Au cours de sa dernière session, les membres du Conseil communal de Casablanca ont décidé de différer l’examen et le vote concernant un projet d’accord de partenariat entre le ministère de la Communication et la wilaya de la région. D’un budget de 150 millions de dirhams, l’accord vise à créer un espace dédié aux jeux électroniques dont la gestion déléguée serait confiée à Casa Aménagement.
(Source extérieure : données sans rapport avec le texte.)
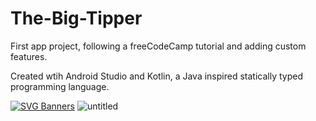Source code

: # The-Big-Tipper
First app project, following a freeCodeCamp tutorial and adding custom features. 

Created wtih Android Studio and Kotlin, a Java inspired statically typed programming language.

[![SVG Banners](https://svg-banners.vercel.app/api?type=origin&text1=The%20Big%20Tipper&width=800&height=150)](https://github.com/Akshay090/svg-banners)
![untitled](https://user-images.githubusercontent.com/91037796/150669402-e63df900-d6b4-466e-b528-73d3840f7566.gif)
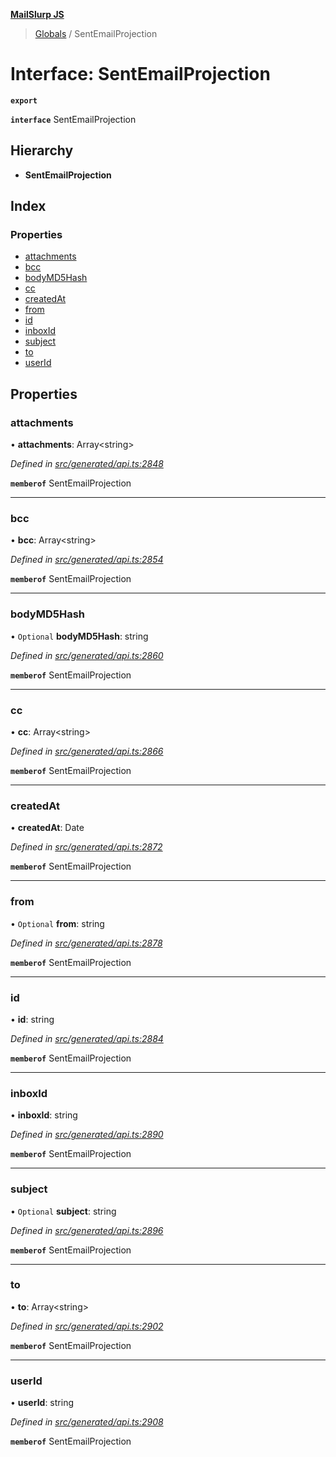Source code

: **[MailSlurp JS](../README.md)**

> [Globals](../README.md) / SentEmailProjection

# Interface: SentEmailProjection

**`export`** 

**`interface`** SentEmailProjection

## Hierarchy

* **SentEmailProjection**

## Index

### Properties

* [attachments](sentemailprojection.md#attachments)
* [bcc](sentemailprojection.md#bcc)
* [bodyMD5Hash](sentemailprojection.md#bodymd5hash)
* [cc](sentemailprojection.md#cc)
* [createdAt](sentemailprojection.md#createdat)
* [from](sentemailprojection.md#from)
* [id](sentemailprojection.md#id)
* [inboxId](sentemailprojection.md#inboxid)
* [subject](sentemailprojection.md#subject)
* [to](sentemailprojection.md#to)
* [userId](sentemailprojection.md#userid)

## Properties

### attachments

•  **attachments**: Array\<string>

*Defined in [src/generated/api.ts:2848](https://github.com/mailslurp/mailslurp-client/blob/cdc62f8/src/generated/api.ts#L2848)*

**`memberof`** SentEmailProjection

___

### bcc

•  **bcc**: Array\<string>

*Defined in [src/generated/api.ts:2854](https://github.com/mailslurp/mailslurp-client/blob/cdc62f8/src/generated/api.ts#L2854)*

**`memberof`** SentEmailProjection

___

### bodyMD5Hash

• `Optional` **bodyMD5Hash**: string

*Defined in [src/generated/api.ts:2860](https://github.com/mailslurp/mailslurp-client/blob/cdc62f8/src/generated/api.ts#L2860)*

**`memberof`** SentEmailProjection

___

### cc

•  **cc**: Array\<string>

*Defined in [src/generated/api.ts:2866](https://github.com/mailslurp/mailslurp-client/blob/cdc62f8/src/generated/api.ts#L2866)*

**`memberof`** SentEmailProjection

___

### createdAt

•  **createdAt**: Date

*Defined in [src/generated/api.ts:2872](https://github.com/mailslurp/mailslurp-client/blob/cdc62f8/src/generated/api.ts#L2872)*

**`memberof`** SentEmailProjection

___

### from

• `Optional` **from**: string

*Defined in [src/generated/api.ts:2878](https://github.com/mailslurp/mailslurp-client/blob/cdc62f8/src/generated/api.ts#L2878)*

**`memberof`** SentEmailProjection

___

### id

•  **id**: string

*Defined in [src/generated/api.ts:2884](https://github.com/mailslurp/mailslurp-client/blob/cdc62f8/src/generated/api.ts#L2884)*

**`memberof`** SentEmailProjection

___

### inboxId

•  **inboxId**: string

*Defined in [src/generated/api.ts:2890](https://github.com/mailslurp/mailslurp-client/blob/cdc62f8/src/generated/api.ts#L2890)*

**`memberof`** SentEmailProjection

___

### subject

• `Optional` **subject**: string

*Defined in [src/generated/api.ts:2896](https://github.com/mailslurp/mailslurp-client/blob/cdc62f8/src/generated/api.ts#L2896)*

**`memberof`** SentEmailProjection

___

### to

•  **to**: Array\<string>

*Defined in [src/generated/api.ts:2902](https://github.com/mailslurp/mailslurp-client/blob/cdc62f8/src/generated/api.ts#L2902)*

**`memberof`** SentEmailProjection

___

### userId

•  **userId**: string

*Defined in [src/generated/api.ts:2908](https://github.com/mailslurp/mailslurp-client/blob/cdc62f8/src/generated/api.ts#L2908)*

**`memberof`** SentEmailProjection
Initialement conçu comme une initiative pour les jeunes, ce projet a fait l’objet d’une vive controverse parmi les membres de cette assemblée, relaie Al Ahdath Al Maghribia de ce lundi 9 février. Des membres de la commission des affaires sportives et culturelles contestent le fait que ce projet ait été attribué à celle dédiée à la coopération et au partenariat, au détriment de leurs prérogatives. Les vifs débats ont été accentués par l’absence remarquée des membres de la Fédération royale marocaine des jeux électroniques, qui est pourtant une institution faisant référence dans cette activité.
Par ailleurs, les membres du conseil ont également reporté l’adoption des nouvelles procédures à adopter à propos de la propreté urbaine, dont le budget annuel est supérieur à 1,2 milliard de dirhams. Reporté pour la deuxième session de ce mois de février, ce report fait suite à une demande formulée par le groupe des élus du Parti de la justice et du développement (PJD) et de différents conseillers élus parmi les partis formant la coalition à la tête de ce conseil communal. Nabila Rmili, maire de Casablanca y a favorablement accédé, demandant d’en recevoir une version formulée en arabe plutôt qu’en français.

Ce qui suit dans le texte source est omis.